Fold 1 - Accuracy: 51.61%
Fold 2 - Accuracy: 50.86%


In [None]:
feature_importances = pd.DataFrame([model.feature_importances_ for model in models], columns=features)

sns.barplot(data=feature_importances, orient='h', order=feature_importances.mean().sort_values(ascending=False).index)

## Generate the submission

The same parameters of the RF model are considered. With that we build a new RF model on the entire `train` dataset.
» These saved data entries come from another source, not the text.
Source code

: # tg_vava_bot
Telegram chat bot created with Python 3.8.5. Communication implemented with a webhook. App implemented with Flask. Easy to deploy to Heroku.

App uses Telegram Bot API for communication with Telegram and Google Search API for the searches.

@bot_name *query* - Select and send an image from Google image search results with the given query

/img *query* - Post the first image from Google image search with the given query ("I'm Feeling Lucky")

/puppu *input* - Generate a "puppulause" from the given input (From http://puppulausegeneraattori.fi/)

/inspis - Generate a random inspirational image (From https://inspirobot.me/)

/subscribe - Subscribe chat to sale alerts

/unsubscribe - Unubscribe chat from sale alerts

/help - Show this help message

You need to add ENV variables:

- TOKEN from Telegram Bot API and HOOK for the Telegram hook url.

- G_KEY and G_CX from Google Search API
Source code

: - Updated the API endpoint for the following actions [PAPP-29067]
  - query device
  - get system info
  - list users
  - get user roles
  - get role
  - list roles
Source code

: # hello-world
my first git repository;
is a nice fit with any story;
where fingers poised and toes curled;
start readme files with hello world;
The predictions are saved in a `.csv` file.

In [None]:
X_test = test[features]

rf_params['random_state'] = 0
model = RandomForestClassifier(**rf_params)
model.fit(X_train.fillna(0), y_train)
y_pred = model.predict_proba(X_test.fillna(0))[:, 1]

sub = test.copy()
sub['pred'] = y_pred
y_pred = sub.groupby('DATE')['pred'].transform(
    lambda x: x > x.median()).values

submission = pd.Series(y_pred)
submission.index = test.index
submission.name = target

submission.to_csv('./benchmark_qrt.csv', index=True, header=True)


The local accuracy is around 51. If we did not overfit, we shall expect something within the range above.

After submitting the benchmark file at https://challengedata.ens.fr, we obtain a public score of 51.31 %.